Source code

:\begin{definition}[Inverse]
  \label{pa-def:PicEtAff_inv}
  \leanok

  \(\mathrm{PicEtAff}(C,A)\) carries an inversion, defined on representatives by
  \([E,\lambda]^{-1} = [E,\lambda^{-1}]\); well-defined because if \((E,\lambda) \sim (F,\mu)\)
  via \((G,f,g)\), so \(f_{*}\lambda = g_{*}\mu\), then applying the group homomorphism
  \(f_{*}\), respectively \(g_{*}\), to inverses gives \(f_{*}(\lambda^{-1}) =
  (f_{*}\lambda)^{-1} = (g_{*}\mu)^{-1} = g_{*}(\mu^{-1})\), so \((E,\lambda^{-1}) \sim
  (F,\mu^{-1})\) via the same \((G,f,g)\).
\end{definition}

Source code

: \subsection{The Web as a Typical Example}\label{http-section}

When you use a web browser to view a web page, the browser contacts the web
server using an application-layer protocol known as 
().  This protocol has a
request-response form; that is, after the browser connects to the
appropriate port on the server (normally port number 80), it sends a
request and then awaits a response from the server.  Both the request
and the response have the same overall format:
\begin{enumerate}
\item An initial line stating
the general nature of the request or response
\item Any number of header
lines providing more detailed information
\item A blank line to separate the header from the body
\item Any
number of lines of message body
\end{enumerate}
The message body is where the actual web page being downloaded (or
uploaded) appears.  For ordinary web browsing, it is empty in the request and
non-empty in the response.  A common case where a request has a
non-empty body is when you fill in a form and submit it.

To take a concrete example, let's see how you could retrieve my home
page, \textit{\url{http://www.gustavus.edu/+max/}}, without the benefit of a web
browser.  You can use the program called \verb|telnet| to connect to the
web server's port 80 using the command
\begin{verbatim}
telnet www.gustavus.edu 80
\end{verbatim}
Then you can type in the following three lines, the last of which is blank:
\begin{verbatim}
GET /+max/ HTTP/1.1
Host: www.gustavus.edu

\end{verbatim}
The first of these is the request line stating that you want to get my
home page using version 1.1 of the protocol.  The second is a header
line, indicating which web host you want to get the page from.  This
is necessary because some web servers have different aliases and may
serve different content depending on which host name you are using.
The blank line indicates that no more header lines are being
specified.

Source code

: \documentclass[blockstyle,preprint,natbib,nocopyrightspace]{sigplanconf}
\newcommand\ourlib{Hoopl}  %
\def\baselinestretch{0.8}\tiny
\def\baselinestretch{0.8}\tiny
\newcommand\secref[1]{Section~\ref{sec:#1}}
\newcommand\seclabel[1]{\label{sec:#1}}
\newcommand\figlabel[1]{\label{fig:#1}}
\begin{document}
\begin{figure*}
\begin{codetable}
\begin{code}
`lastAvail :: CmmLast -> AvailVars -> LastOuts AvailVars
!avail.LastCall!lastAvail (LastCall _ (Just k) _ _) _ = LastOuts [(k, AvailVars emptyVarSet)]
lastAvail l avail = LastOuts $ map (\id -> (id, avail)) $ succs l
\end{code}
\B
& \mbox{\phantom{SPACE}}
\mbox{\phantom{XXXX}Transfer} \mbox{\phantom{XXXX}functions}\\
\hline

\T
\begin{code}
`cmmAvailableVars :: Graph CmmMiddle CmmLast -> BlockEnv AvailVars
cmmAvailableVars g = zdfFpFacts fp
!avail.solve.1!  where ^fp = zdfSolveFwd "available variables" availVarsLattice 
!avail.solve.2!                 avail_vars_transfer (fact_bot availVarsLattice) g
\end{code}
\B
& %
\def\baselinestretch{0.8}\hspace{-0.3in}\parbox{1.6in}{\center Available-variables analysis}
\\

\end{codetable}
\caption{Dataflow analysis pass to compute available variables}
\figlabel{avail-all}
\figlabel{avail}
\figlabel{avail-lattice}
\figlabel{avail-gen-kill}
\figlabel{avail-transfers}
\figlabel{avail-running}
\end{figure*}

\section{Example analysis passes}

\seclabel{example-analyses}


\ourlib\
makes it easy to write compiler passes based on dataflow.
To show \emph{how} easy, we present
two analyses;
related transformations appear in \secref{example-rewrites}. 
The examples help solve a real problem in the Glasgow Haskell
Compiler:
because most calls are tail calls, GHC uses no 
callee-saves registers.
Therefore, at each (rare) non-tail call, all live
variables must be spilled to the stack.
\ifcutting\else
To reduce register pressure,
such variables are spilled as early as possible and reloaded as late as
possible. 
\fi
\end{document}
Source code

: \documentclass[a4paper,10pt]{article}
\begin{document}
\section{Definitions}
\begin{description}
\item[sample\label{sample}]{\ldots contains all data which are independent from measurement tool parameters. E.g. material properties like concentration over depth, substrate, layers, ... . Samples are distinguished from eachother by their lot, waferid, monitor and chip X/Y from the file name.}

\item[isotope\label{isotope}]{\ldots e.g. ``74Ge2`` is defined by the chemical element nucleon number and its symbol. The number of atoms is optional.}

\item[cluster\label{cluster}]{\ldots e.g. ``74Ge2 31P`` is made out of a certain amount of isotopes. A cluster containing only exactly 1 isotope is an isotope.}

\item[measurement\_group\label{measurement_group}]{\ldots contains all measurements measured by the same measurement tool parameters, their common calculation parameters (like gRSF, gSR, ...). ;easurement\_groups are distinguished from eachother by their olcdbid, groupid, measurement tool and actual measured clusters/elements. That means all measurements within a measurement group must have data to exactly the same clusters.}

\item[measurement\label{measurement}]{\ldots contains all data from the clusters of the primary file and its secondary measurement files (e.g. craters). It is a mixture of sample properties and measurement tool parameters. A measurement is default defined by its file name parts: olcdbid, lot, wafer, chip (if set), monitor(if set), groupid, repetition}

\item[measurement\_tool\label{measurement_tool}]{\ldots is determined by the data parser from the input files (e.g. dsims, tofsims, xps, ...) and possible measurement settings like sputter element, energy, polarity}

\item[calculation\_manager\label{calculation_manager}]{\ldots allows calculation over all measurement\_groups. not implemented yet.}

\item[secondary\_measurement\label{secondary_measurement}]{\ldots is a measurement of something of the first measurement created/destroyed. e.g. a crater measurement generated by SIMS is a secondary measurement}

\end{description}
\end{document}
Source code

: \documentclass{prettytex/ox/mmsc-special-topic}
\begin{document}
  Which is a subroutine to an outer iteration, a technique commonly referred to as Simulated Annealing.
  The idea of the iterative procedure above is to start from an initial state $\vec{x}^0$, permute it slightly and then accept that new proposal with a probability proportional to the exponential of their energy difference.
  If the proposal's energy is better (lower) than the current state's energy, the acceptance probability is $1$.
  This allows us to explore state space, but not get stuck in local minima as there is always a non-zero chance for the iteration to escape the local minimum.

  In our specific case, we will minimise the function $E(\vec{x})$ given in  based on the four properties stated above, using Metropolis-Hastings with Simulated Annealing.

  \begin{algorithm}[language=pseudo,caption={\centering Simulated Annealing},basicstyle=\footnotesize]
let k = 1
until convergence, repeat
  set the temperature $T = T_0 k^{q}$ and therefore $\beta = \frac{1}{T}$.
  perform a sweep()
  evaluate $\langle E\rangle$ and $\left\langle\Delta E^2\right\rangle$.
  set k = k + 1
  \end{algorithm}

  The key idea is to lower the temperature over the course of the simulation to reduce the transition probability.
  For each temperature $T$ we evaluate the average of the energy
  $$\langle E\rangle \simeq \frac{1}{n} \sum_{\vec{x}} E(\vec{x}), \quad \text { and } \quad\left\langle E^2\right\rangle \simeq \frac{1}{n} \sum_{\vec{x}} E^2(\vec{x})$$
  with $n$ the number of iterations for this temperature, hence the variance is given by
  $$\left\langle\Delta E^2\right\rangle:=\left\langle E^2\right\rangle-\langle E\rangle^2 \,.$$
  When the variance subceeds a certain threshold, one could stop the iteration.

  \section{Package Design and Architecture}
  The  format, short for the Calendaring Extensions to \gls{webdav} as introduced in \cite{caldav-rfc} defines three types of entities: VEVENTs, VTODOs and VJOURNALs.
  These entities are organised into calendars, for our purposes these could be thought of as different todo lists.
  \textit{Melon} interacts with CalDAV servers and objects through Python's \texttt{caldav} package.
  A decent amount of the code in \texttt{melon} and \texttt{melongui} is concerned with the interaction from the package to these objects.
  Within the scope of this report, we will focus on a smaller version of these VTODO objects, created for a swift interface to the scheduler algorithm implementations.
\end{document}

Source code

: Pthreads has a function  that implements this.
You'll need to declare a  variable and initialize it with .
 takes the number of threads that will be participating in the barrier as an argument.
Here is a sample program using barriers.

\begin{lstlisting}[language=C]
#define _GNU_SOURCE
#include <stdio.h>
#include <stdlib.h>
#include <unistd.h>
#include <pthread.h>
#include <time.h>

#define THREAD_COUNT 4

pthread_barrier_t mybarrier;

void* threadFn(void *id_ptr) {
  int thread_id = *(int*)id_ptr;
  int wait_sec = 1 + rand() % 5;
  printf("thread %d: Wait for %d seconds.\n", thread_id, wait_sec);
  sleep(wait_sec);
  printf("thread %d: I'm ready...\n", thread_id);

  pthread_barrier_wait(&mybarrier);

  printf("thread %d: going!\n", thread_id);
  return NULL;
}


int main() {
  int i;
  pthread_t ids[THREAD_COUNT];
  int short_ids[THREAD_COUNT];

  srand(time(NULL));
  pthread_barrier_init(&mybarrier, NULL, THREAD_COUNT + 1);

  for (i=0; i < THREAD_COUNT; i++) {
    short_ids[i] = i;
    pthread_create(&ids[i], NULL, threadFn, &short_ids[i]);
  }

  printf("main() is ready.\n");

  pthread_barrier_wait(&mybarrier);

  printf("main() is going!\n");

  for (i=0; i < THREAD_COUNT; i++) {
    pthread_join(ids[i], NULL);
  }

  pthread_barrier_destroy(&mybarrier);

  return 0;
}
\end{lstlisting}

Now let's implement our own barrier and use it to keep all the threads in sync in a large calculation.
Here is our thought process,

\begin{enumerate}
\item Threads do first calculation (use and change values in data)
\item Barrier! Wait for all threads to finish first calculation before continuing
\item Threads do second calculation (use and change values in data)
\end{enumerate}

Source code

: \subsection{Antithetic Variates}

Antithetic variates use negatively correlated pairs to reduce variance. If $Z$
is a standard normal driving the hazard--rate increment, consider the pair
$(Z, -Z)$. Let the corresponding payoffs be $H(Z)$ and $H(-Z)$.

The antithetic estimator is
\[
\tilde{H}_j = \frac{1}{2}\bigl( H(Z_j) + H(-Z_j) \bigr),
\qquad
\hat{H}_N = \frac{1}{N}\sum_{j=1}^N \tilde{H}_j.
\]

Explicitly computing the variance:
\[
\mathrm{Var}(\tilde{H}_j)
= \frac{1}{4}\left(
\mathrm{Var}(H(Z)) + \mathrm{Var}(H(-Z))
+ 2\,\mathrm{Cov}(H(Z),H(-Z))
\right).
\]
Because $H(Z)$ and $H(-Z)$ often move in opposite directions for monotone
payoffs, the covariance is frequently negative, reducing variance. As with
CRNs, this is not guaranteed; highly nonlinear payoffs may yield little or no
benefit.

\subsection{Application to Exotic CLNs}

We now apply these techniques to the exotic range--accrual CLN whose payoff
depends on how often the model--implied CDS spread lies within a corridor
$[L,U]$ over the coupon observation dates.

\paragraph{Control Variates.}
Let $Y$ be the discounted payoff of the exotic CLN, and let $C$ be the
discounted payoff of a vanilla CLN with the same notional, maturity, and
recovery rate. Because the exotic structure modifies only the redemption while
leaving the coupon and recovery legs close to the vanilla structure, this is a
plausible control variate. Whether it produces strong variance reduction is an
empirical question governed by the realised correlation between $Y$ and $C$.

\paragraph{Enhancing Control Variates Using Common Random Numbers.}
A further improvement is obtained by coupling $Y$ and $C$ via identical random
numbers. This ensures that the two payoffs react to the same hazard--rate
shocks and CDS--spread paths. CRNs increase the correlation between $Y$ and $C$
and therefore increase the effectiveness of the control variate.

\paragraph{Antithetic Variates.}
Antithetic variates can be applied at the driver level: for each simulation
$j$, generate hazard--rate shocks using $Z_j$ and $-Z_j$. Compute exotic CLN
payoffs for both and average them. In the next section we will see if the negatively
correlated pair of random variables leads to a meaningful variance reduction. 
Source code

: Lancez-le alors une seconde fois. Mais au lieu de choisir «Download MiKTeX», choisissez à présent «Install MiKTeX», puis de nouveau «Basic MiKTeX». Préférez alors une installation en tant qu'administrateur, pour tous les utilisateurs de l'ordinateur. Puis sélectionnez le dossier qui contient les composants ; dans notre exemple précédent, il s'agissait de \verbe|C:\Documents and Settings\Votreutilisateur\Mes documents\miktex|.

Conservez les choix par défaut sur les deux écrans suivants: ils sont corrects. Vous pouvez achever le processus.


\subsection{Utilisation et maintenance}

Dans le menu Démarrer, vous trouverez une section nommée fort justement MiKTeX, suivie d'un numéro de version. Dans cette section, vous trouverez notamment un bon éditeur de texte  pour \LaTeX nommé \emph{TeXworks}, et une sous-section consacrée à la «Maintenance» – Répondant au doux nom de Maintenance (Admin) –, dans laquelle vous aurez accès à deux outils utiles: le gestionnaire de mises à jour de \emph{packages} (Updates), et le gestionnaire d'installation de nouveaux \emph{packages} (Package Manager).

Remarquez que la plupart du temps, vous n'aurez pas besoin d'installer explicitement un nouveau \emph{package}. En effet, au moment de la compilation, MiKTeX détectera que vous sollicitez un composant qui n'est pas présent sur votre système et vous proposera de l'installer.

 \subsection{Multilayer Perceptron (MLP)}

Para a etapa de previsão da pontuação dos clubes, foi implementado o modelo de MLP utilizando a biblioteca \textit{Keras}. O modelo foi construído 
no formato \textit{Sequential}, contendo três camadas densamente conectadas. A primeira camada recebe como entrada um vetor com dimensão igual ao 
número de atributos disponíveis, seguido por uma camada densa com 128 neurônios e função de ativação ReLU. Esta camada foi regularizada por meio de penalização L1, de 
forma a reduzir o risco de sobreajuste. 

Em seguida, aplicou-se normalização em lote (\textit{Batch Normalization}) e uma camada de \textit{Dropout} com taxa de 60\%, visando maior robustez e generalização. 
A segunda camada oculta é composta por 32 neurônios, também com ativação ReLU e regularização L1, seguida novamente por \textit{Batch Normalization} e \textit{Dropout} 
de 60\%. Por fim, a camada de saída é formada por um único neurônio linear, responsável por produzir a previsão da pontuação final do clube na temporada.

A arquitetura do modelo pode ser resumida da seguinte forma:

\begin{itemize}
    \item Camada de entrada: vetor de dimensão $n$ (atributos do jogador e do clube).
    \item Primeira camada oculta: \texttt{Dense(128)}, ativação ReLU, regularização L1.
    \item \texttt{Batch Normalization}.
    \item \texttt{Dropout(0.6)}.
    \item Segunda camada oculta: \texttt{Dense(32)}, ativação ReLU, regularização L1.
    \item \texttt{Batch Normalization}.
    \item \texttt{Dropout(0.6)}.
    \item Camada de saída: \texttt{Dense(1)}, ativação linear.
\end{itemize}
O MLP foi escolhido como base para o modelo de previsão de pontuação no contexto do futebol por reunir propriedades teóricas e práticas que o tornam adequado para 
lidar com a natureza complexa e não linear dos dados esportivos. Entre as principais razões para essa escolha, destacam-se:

--------------------------------

EXERCISE DETAILS:
Given the entries above, count how many lines include the word "their"; respond with the number only.

ANSWER FOR THIS EXERCISE:
3